Who could imagine that the battle cry of "health insurance reform" would fail to ignite a political brushfire? And so we see an entropic story unfolding: It's a tale of not only political enervation, but also an epic tale of policy defeat.
And that's what happens when a well-meaning leader follows a bad political model. The American people want Serious Medicine, and they would tolerate a certain amount of arcane process reform if that's what it took to get that Serious Medicine. But make no mistake--they do want the Serious Medicine, even if they can't necessarily articulate what they want. So it's a grave error--not to mention a missed opportunity--to lead with process reform, and to ignore Serious Medicine.
But don't take my word for it: Ask The New York Times. The headline atop Jeff Zeleny's piece in the Times on Saturday is a study in punch-pulling politeness and understatement: "Health Debate Fails to Ignite Obama’s Grass Roots."
But the harsher hard-hitting reality, which is hard to overstate, is captured by the Times' accompanying photograph of a quiet room (see above) used by Barack Obama's group, Organizing For America. Yup, at a time when Democratic clubhouses should be beehives of activity, they are mostly worker-bee-less.

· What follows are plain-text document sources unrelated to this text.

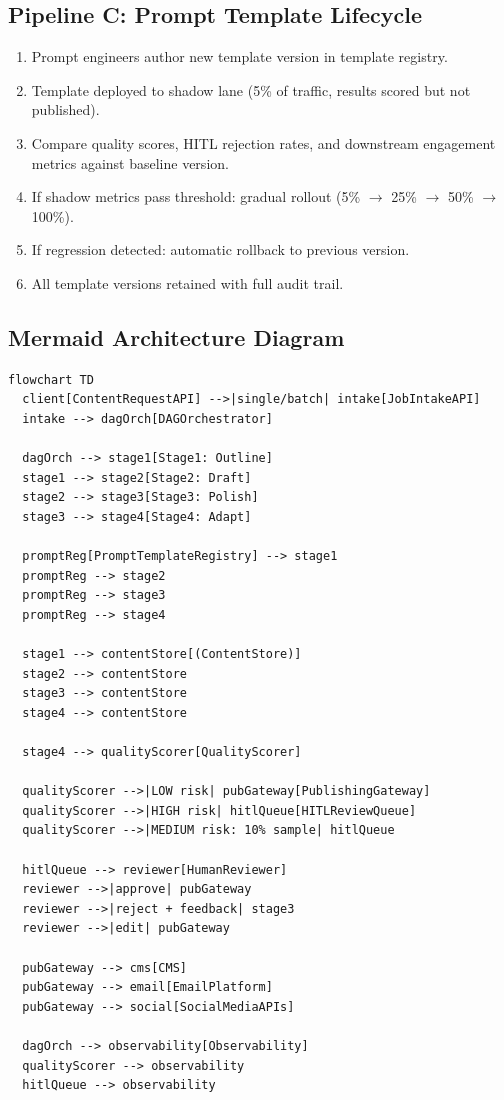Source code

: \subsection*{Pipeline C: Prompt Template Lifecycle}

\begin{enumerate}
  \item Prompt engineers author new template version in template registry.
  \item Template deployed to shadow lane (5\% of traffic, results scored but not published).
  \item Compare quality scores, HITL rejection rates, and downstream engagement metrics against baseline version.
  \item If shadow metrics pass threshold: gradual rollout (5\% $\rightarrow$ 25\% $\rightarrow$ 50\% $\rightarrow$ 100\%).
  \item If regression detected: automatic rollback to previous version.
  \item All template versions retained with full audit trail.
\end{enumerate}

\subsection*{Mermaid Architecture Diagram}

\begin{verbatim}
flowchart TD
  client[ContentRequestAPI] -->|single/batch| intake[JobIntakeAPI]
  intake --> dagOrch[DAGOrchestrator]

  dagOrch --> stage1[Stage1: Outline]
  stage1 --> stage2[Stage2: Draft]
  stage2 --> stage3[Stage3: Polish]
  stage3 --> stage4[Stage4: Adapt]

  promptReg[PromptTemplateRegistry] --> stage1
  promptReg --> stage2
  promptReg --> stage3
  promptReg --> stage4

  stage1 --> contentStore[(ContentStore)]
  stage2 --> contentStore
  stage3 --> contentStore
  stage4 --> contentStore

  stage4 --> qualityScorer[QualityScorer]

  qualityScorer -->|LOW risk| pubGateway[PublishingGateway]
  qualityScorer -->|HIGH risk| hitlQueue[HITLReviewQueue]
  qualityScorer -->|MEDIUM risk: 10% sample| hitlQueue

  hitlQueue --> reviewer[HumanReviewer]
  reviewer -->|approve| pubGateway
  reviewer -->|reject + feedback| stage3
  reviewer -->|edit| pubGateway

  pubGateway --> cms[CMS]
  pubGateway --> email[EmailPlatform]
  pubGateway --> social[SocialMediaAPIs]

  dagOrch --> observability[Observability]
  qualityScorer --> observability
  hitlQueue --> observability
\end{verbatim}

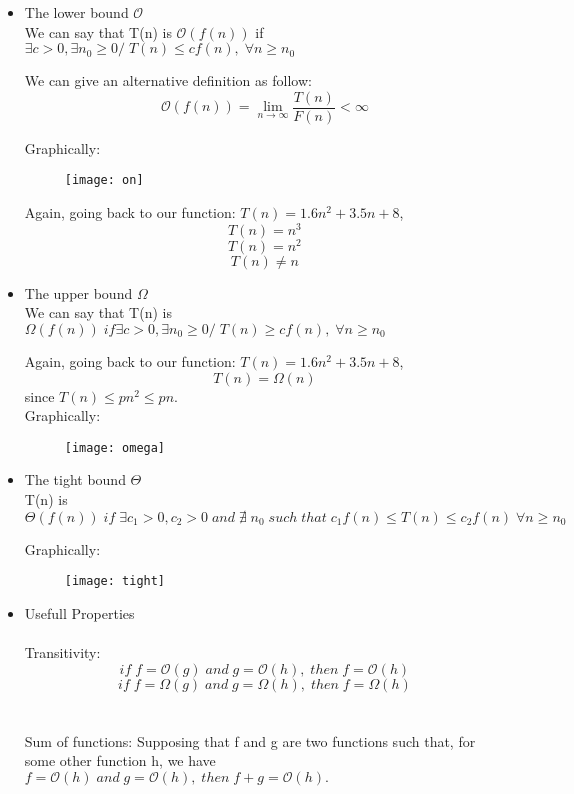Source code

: \begin{itemize}
    \item The lower bound $\mathcal{O}$\\
          We can say that T(n) is $\mathcal{O}{(f(n))}$ if $\exists c > 0, \exists n_{0} \geq 0 / \; T(n) \leq cf(n), \; \forall n \geq n_{0}$

          We can give an alternative definition as follow:
          \[ \mathcal{O}{(f(n))} = \lim_{n\to\infty} \frac{T(n)}{F(n)} < \infty\]

          Graphically:

          \begin{figure}[H]
              \centering
              \texttt{[image: on]}
          \end{figure}

          Again, going back to our function: $T(n) = 1.6n^{2} + 3.5n+8$,
          \[ T(n) = n^{3}\]
          \[ T(n) = n^{2}\]
          \[ T(n) \neq n\]


    \item The upper bound $\Omega$ \\
          We can say that T(n) is $ \Omega(f(n)) \;if \exists c > 0, \exists n_{0} \geq 0 / \; T(n) \geq cf(n), \; \forall n \geq n_{0}$

          Again, going back to our function: $T(n) = 1.6n^{2} + 3.5n+8$,
          \[ T(n) = \Omega(n)\]
          since $T(n) \leq pn^{2} \leq pn$.\\


          Graphically:

          \begin{figure}[H]
              \centering
              \texttt{[image: omega]}
          \end{figure}

    \item The tight bound $\Theta$ \\
          T(n) is $ \Theta(f(n)) \; if \; \exists c_{1} > 0, c_{2}>0 \; and \; \nexists \;n_{0} \; such \; that \; c_{1}f(n) \leq T(n) \leq c_{2} f(n) \; \forall n \geq n_{0}$

          Graphically:

          \begin{figure}[H]
              \centering
              \texttt{[image: tight]}
          \end{figure}

    \item {Usefull Properties}\\\\
          Transitivity:
          \[ if \; f = \mathcal{O}{(g)} \; and \; g =\mathcal{O}{(h)}, \; then \;f = \mathcal{O}{(h)}\]
          \[ if \; f = \Omega{(g)} \; and \; g =\Omega{(h)}, \; then \;f = \Omega{(h)}\]\\\\
          Sum of functions:
          Supposing that f and g are two functions such that, for some other function h, we have $f = \mathcal{O}{(h)} \; and \;g = \mathcal{O}{(h)}, \; then \; f + g = \mathcal{O}{(h)}.$

\end{itemize}

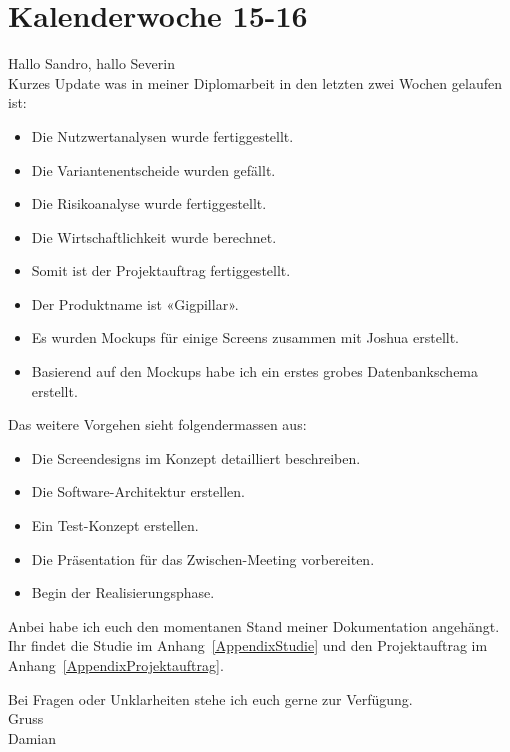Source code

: \section{Kalenderwoche 15-16}

Hallo Sandro, hallo Severin\\

\noindent
Kurzes Update was in meiner Diplomarbeit in den letzten zwei Wochen
gelaufen ist:

\begin{itemize}
  \tightlist{}
  \item{}
    Die Nutzwertanalysen wurde fertiggestellt.
  \item{}
    Die Variantenentscheide wurden gefällt.
  \item{}
    Die Risikoanalyse wurde fertiggestellt.
  \item{}
    Die Wirtschaftlichkeit wurde berechnet.
  \item{}
    Somit ist der Projektauftrag fertiggestellt.
  \item{}
    Der Produktname ist «Gigpillar».
  \item{}
    Es wurden Mockups für einige Screens zusammen mit Joshua erstellt.
  \item{}
    Basierend auf den Mockups habe ich ein erstes grobes Datenbankschema
    erstellt.
\end{itemize}

\noindent
Das weitere Vorgehen sieht folgendermassen aus:

\begin{itemize}
  \tightlist{}
  \item{}
    Die Screendesigns im Konzept detailliert beschreiben.
  \item{}
    Die Software-Architektur erstellen.
  \item{}
    Ein Test-Konzept erstellen.
  \item{}
    Die Präsentation für das Zwischen-Meeting vorbereiten.
  \item{}
    Begin der Realisierungsphase.
\end{itemize}

\noindent
Anbei habe ich euch den momentanen Stand meiner Dokumentation angehängt.
Ihr findet die Studie im Anhang~\ref{AppendixStudie} und den Projektauftrag
im Anhang~\ref{AppendixProjektauftrag}.

\noindent
Bei Fragen oder Unklarheiten stehe ich euch gerne zur Verfügung.\\

\noindent
Gruss\\
Damian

And this is in Iowa, the state that propelled Obama to the Democratic nomination last year, by giving him a crucial victory in the Hawkeye State's presidential caucus.
As the Times explains:
More than a dozen campaign volunteers, precinct captains and team leaders from all corners of Iowa, who dedicated a large share of their time in 2007 and 2008 to Mr. Obama, said in interviews this week that they supported the president completely but were taking a break from politics and were not active members of Organizing for America.

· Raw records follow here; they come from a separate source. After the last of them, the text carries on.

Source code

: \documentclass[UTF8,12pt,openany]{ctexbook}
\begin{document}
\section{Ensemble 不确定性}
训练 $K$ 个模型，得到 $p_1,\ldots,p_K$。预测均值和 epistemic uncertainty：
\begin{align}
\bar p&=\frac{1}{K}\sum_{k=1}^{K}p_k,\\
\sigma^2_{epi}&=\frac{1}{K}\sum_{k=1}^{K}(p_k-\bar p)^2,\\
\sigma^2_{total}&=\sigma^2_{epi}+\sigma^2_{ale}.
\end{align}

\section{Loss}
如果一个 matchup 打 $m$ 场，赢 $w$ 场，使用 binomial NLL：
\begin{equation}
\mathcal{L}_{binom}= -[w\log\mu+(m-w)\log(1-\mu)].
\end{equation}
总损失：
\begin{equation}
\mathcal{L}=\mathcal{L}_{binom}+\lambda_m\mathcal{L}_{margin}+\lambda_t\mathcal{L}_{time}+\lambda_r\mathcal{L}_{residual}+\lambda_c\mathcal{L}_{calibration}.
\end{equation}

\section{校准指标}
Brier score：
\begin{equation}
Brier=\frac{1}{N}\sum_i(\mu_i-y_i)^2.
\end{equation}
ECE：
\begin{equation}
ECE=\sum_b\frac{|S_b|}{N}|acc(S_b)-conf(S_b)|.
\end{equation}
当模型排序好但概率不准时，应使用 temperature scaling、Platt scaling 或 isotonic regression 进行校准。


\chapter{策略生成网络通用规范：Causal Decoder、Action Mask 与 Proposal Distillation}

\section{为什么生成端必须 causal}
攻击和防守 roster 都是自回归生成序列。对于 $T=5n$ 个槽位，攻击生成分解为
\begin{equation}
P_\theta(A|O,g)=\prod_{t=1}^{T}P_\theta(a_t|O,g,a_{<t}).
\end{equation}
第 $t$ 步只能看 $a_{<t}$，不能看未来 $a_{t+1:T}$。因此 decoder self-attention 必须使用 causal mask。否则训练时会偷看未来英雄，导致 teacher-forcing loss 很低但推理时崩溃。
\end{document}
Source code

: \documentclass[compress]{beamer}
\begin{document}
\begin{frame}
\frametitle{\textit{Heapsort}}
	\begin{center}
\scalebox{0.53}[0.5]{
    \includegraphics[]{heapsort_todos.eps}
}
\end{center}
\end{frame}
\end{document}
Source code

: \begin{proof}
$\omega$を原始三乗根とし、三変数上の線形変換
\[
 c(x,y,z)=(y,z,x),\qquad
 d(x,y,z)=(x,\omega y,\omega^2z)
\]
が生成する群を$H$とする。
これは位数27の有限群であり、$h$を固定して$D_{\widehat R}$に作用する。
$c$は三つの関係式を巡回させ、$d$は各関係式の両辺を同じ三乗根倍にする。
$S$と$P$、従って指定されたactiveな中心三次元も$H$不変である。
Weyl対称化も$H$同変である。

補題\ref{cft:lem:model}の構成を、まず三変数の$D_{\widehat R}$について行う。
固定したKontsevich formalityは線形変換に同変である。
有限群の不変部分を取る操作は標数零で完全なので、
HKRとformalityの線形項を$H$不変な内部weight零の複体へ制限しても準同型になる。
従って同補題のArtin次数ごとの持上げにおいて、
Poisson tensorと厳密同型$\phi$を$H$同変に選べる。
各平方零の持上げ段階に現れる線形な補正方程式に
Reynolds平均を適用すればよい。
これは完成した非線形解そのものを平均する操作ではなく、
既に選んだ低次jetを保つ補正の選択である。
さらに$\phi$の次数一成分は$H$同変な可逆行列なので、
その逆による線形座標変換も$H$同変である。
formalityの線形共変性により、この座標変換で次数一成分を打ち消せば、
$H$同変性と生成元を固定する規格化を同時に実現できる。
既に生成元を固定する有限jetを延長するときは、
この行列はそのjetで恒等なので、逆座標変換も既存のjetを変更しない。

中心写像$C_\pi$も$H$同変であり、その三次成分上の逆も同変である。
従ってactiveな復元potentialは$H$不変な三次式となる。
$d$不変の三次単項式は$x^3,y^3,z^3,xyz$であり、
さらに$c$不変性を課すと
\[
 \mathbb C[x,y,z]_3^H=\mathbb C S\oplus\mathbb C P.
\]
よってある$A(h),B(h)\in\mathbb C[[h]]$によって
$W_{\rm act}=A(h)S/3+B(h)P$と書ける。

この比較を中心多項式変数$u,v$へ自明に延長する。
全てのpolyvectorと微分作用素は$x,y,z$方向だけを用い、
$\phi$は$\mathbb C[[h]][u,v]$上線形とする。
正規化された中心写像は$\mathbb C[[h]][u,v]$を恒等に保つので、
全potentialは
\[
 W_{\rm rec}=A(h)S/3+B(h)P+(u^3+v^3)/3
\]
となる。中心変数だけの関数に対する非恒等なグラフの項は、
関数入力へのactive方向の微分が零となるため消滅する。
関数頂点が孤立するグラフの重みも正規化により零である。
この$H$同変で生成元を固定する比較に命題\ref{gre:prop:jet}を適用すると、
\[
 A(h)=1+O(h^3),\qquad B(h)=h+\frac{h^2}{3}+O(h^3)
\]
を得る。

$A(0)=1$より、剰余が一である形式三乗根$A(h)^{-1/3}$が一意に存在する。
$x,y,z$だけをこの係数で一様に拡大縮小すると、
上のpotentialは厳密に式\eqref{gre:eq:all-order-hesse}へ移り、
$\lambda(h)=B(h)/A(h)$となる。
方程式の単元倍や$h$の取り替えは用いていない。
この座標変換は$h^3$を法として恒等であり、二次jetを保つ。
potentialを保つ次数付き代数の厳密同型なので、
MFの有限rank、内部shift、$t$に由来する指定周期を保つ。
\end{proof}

Whoa. "Taking a break from politics"? Excuse me, but that's not how political activists operate. They get into politics because they like a campaign, or, if one prefers, a crusade. And they get out when they don't have such an energizing effort to throw themselves into--or when their eager hearts are broken. And yet that's what Obama has given Democratic activists--a heartbreaking, de-energizing argument.

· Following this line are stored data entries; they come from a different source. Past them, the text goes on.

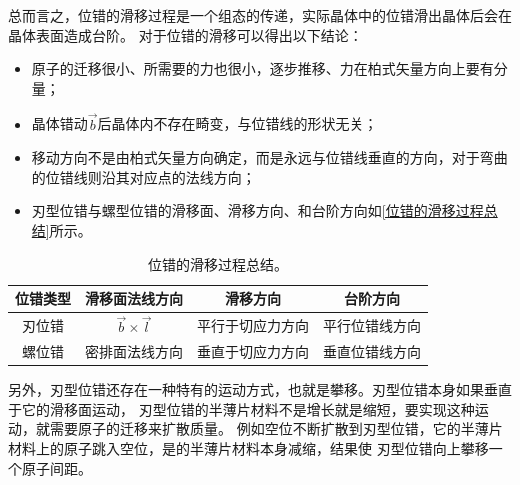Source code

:                 总而言之，位错的滑移过程是一个组态的传递，实际晶体中的位错滑出晶体后会在晶体表面造成台阶。
                对于位错的滑移可以得出以下结论：
                \begin{itemize}
                    \item 原子的迁移很小、所需要的力也很小，逐步推移、力在柏式矢量方向上要有分量；
                    \item 晶体错动$\vec{b}$后晶体内不存在畸变，与位错线的形状无关；
                    \item 移动方向不是由柏式矢量方向确定，而是永远与位错线垂直的方向，对于弯曲的位错线则沿其对应点的法线方向；
                    \item 刃型位错与螺型位错的滑移面、滑移方向、和台阶方向如\autoref{位错的滑移过程总结}所示。
                \end{itemize}

                \begin{table}[ht]
                    \centering
                    \caption{位错的滑移过程总结。}
                    \label{位错的滑移过程总结}
                    \begin{tabular}{@{}cccc@{}}
                        \toprule
                        位错类型 & 滑移面法线方向                & 滑移方向     & 台阶方向     \\ \midrule
                        刃位错  & $\vec{b}\times\vec{l}$ & 平行于切应力方向 & 平行位错线方向  \\
                        螺位错  & 密排面法线方向                & 垂直于切应力方向 & 垂直位错线方向 \\ \bottomrule
                    \end{tabular}
                \end{table}

                另外，刃型位错还存在一种特有的运动方式，也就是攀移。刃型位错本身如果垂直于它的滑移面运动，
                刃型位错的半薄片材料不是增长就是缩短，要实现这种运动，就需要原子的迁移来扩散质量。
                例如空位不断扩散到刃型位错，它的半薄片材料上的原子跳入空位，是的半薄片材料本身减缩，结果使
                刃型位错向上攀移一个原子间距。

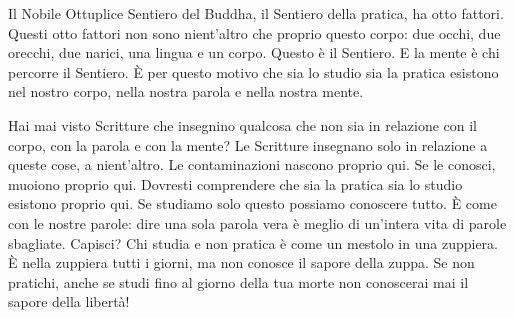 Il Nobile Ottuplice Sentiero del Buddha, il Sentiero della pratica, ha
otto fattori. Questi otto fattori non sono nient'altro che proprio
questo corpo: due occhi, due orecchi, due narici, una lingua e un corpo.
Questo è il Sentiero. E la mente è chi percorre il Sentiero. È per
questo motivo che sia lo studio sia la pratica esistono nel nostro
corpo, nella nostra parola e nella nostra mente.

Hai mai visto Scritture che insegnino qualcosa che non sia in relazione
con il corpo, con la parola e con la mente? Le Scritture insegnano solo
in relazione a queste cose, a nient'altro. Le contaminazioni nascono
proprio qui. Se le conosci, muoiono proprio qui. Dovresti comprendere
che sia la pratica sia lo studio esistono proprio qui. Se studiamo solo
questo possiamo conoscere tutto. È come con le nostre parole: dire una
sola parola vera è meglio di un'intera vita di parole sbagliate.
Capisci? Chi studia e non pratica è come un mestolo in una zuppiera. È
nella zuppiera tutti i giorni, ma non conosce il sapore della zuppa. Se
non pratichi, anche se studi fino al giorno della tua morte non
conoscerai mai il sapore della libertà!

This is the price Democrats are paying for a plan that Mary Frances Berry, a veteran lefty, described as "bloodless." As in, being focused on the pale pastels of financial processes for health care, as opposed to the bright bold colors of an ambitious plan to make Americans healthier, and to help them live longer and enjoy more productive lives.
But such a pro-health plan not what they got in the "health care policy" that was handed down to them from Ezekiel Emanuel & Co. No, Americans didn't get a plan for making health care better. Instead, they got a plan for rationing and income transfers. And the folks didn't like it, because, among other concerns, after TARP and all the bailouts, they didn't think America could afford it.
So that's the main reason why Obama has pretty much dropped the idea of the "public option"; as the President said in May, in a moment of candor, "We're out of money."
But of course, we are out of money for health care because Obama chose to spend that money on other priorities--Tim Geithner's friends. As I myself argued in the pages of US News & World Report back in June, Obama shot his financial wad in the Wall Street bailouts. Given a choice between investment bankers and non-masters-of-the-universe, Obama and his investment-banker-ish advisers chose... investment bankers. Maybe Goldman Sachs and J.P. Morgan can make those grassrootsy phone calls in Iowa.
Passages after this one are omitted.